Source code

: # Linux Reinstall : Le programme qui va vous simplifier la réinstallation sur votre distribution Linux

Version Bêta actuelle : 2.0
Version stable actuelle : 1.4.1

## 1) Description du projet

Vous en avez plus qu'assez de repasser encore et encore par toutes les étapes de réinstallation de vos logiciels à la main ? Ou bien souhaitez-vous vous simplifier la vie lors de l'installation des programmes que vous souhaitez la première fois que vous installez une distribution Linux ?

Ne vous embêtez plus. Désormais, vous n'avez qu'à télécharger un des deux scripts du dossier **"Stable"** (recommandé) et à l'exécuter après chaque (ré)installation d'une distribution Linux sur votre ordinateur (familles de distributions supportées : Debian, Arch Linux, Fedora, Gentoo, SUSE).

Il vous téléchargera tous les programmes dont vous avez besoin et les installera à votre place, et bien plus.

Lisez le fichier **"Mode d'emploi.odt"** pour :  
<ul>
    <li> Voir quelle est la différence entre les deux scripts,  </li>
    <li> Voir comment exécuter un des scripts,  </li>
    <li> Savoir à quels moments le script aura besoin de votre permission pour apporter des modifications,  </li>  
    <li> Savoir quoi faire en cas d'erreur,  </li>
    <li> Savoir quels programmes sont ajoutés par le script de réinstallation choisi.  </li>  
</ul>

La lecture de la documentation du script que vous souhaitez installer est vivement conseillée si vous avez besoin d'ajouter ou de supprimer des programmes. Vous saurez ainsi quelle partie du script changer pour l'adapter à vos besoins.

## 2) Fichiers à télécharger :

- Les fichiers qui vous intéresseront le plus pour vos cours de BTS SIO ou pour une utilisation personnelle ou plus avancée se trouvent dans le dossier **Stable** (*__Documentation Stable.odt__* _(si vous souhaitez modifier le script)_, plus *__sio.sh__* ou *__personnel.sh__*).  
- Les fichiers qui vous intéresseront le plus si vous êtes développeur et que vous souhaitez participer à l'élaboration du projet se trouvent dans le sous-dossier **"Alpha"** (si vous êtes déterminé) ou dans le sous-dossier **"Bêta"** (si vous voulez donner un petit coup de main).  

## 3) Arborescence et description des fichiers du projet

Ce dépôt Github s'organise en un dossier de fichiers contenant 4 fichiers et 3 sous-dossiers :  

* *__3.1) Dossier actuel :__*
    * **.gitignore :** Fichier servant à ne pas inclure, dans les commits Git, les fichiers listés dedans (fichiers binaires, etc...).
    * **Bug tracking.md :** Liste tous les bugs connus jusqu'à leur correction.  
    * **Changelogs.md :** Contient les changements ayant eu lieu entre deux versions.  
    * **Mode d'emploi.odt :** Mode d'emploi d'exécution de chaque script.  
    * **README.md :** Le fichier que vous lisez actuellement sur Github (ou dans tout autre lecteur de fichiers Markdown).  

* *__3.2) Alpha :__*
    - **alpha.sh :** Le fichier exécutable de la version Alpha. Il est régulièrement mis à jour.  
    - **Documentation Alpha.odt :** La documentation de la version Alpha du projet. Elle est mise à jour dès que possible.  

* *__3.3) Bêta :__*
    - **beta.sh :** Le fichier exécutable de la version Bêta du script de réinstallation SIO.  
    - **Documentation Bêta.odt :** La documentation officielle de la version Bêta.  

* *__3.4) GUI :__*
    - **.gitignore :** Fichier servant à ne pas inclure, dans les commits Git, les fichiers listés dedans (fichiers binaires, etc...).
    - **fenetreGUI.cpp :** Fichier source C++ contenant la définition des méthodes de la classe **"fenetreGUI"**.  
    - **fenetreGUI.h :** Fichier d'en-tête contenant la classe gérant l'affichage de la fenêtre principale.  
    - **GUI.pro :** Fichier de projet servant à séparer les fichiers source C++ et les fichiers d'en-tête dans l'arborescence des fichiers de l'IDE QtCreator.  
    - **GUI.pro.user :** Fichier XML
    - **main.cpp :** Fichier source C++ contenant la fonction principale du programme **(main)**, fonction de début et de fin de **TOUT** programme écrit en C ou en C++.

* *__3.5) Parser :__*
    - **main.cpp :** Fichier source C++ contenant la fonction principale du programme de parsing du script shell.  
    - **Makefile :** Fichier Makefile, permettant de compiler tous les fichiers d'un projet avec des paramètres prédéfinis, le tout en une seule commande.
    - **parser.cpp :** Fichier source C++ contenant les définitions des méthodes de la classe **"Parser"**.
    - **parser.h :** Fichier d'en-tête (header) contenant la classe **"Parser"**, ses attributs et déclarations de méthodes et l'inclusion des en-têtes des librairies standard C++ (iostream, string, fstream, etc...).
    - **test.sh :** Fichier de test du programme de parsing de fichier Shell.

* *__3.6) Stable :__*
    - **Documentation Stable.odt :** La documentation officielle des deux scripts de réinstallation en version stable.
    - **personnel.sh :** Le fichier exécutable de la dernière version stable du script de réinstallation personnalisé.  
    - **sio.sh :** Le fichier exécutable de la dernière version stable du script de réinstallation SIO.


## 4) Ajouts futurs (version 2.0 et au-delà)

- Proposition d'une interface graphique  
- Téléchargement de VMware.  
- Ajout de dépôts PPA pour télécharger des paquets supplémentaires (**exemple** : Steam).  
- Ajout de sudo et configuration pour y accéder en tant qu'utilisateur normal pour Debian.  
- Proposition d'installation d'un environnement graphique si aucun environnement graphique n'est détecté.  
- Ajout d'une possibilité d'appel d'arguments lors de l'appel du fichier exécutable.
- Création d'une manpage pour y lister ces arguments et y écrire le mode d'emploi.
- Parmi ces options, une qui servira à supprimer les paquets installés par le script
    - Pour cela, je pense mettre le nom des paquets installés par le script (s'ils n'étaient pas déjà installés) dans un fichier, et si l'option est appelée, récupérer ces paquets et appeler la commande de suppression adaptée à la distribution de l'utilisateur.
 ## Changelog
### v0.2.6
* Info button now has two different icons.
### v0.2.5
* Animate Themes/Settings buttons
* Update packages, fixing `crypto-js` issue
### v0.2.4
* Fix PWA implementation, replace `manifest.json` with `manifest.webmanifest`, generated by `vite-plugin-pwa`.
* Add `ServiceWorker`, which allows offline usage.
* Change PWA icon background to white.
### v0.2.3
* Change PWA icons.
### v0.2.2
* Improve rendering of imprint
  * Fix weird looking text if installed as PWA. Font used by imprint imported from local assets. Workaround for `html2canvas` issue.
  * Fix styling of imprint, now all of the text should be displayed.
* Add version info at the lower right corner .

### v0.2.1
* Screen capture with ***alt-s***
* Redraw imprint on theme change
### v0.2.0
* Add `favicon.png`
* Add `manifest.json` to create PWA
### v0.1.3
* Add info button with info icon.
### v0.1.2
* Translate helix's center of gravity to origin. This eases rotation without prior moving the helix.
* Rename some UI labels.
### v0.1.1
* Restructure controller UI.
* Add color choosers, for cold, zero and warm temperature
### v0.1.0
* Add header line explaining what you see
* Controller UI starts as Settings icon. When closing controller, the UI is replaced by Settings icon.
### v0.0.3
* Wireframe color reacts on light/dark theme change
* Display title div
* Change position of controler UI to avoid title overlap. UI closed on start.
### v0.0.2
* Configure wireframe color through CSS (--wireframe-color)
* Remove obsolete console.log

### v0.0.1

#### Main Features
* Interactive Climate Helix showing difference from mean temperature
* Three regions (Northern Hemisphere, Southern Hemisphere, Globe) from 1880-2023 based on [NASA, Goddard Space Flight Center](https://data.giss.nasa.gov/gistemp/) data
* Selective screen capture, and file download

--------------------------------------------------

WORK REQUEST
Among the entries above, find the line with "some UI labels." and the line with "what you see"; give again exactly these two lines and all lines between them.

RESPONSE BOX
* Rename some UI labels.
### v0.1.1
* Restructure controller UI.
* Add color choosers, for cold, zero and warm temperature
### v0.1.0
* Add header line explaining what you see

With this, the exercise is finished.